ACTION ITEM> Without including any images, repeat the data exactly.

START DATA FOR THIS EXERCISE

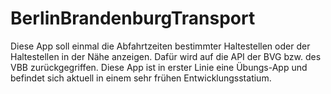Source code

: # BerlinBrandenburgTransport
Diese App soll einmal die Abfahrtzeiten bestimmter Haltestellen oder der Haltestellen in der Nähe anzeigen.
Dafür wird auf die API der BVG bzw. des VBB zurückgegriffen.
Diese App ist in erster Linie eine Übungs-App und befindet sich aktuell in einem sehr frühen Entwicklungsstatium.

END DATA FOR THIS EXERCISE

RESULT OF THIS TASK>
Source code

: # BerlinBrandenburgTransport
Diese App soll einmal die Abfahrtzeiten bestimmter Haltestellen oder der Haltestellen in der Nähe anzeigen.
Dafür wird auf die API der BVG bzw. des VBB zurückgegriffen.
Diese App ist in erster Linie eine Übungs-App und befindet sich aktuell in einem sehr frühen Entwicklungsstatium.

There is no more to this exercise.